Menariknya, mantan presiden Indonesia ke-7, Jokowi, juga merupakan salah satu finalis bersama Bashar al-Assad.
Finalis lainnya adalah presiden Kenya William Ruto, presiden Nigeria Bola Ahmed Tinubu, mantan perdana menteri Bangladesh Sheikh Hasina, dan pengusaha India Gautam Adani.
Terpilihnya Jokowi sebagai salah satu finalis dalam kejahatan terorganisasi dan korupsi tentu bukan hal yang mengejutkan, karena Jokowi dan keluarganya serta kroninya telah dituduh oleh banyak orang, khususnya mahasiswa, bahwa mereka melakukan korupsi.
Pada 25 Juni 2024, telah dilaksanakan Pengadilan Rakyat Luar Biasa di Wisma Makara, Universitas Indonesia. Pengadilan tersebut untuk mengadili pemerintahan Jokowi, yang termaktub dalam Nawa Dosa.
Jokowi telah membantah nominasi oleh OCCRP tersebut. Akan tetapi, nominasi tersebut bukan dipilih oleh orang yang sembarangan.
Pada situs resminya tanggal 31 Desember 2024, OCCRP menyatakan bahwa nominasi para finalis tersebut berasal dari para pembaca, jurnalis, juri Person of the Year, dan pihak lain dalam jaringan global OCCRP.

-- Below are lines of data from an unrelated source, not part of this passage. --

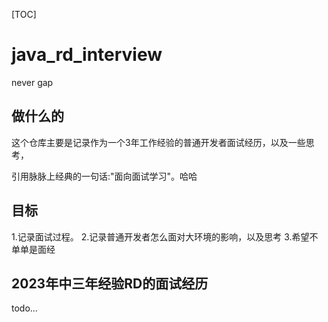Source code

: [TOC]


# java_rd_interview
never gap

## 做什么的

这个仓库主要是记录作为一个3年工作经验的普通开发者面试经历，以及一些思考，

引用脉脉上经典的一句话:"面向面试学习"。哈哈

## 目标

1.记录面试过程。
2.记录普通开发者怎么面对大环境的影响，以及思考
3.希望不单单是面经

## 2023年中三年经验RD的面试经历

todo...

Cap finalis koruptor sedunia kepada Jokowi tentu membawa dampak buruk kepadanya.
Hal ini akan dijadikan amunisi oleh lawan-lawan politiknya, khususnya yang sekarang menganggap Jokowi telah cawe-cawe dalam penetapan tersangka Hasto.
Hal ini juga bisa merembet ke pencapresan Gibran pada tahun 2029.
Jokowi akan Ditinggalkan?
Cap koruptor oleh OCCRP kepada Jokowi, walau mungkin sangat sulit dibuktikan dalam hukum positif di Indonesia, namun secara moral nama Jokowi sudah hancur.
Cap koruptor ini juga akan berdampak kepada dukungan terhadap Jokowi dan keluarganya.
Apalagi presiden Prabowo memiliki program pemberantasan korupsi tanpa pandang bulu.
Sehingga para pendukung Jokowi maupun pendukung finansialnya akan mulai meninggalkannya.
Mereka tentu tidak mau dianggap sebagai pendukung orang yang korup dan diketahui orang sejagat. Mereka tentu tidak mau terseret oleh tuduhan korupsi OCCRP tersebut.
Cap koruptor ini bisa juga, atas desakan rakyat, dijadikan pintu masuk penyelidikan kasus korupsi Jokowi, keluarga, dan kroninya oleh Prabowo.
Jika ditinggalkan oleh pendukung finansialnya, tentu akan membahayakan Jokowi karena dia akan kesulitan mengelola pendukungnya.
Juga, Jokowi akan kesulitan untuk membiayai dalam rangka mengglorifikasi Gibran untuk kontestasi presidensial tahun 2029.
Peluang Gibran di 2029
Tanpa ada kasus tuduhan kejahatan terorganisasi dan korupsi kepada Jokowi, Gibran belum tentu bisa mulus didukung oleh partai-partai pada tahun 2029.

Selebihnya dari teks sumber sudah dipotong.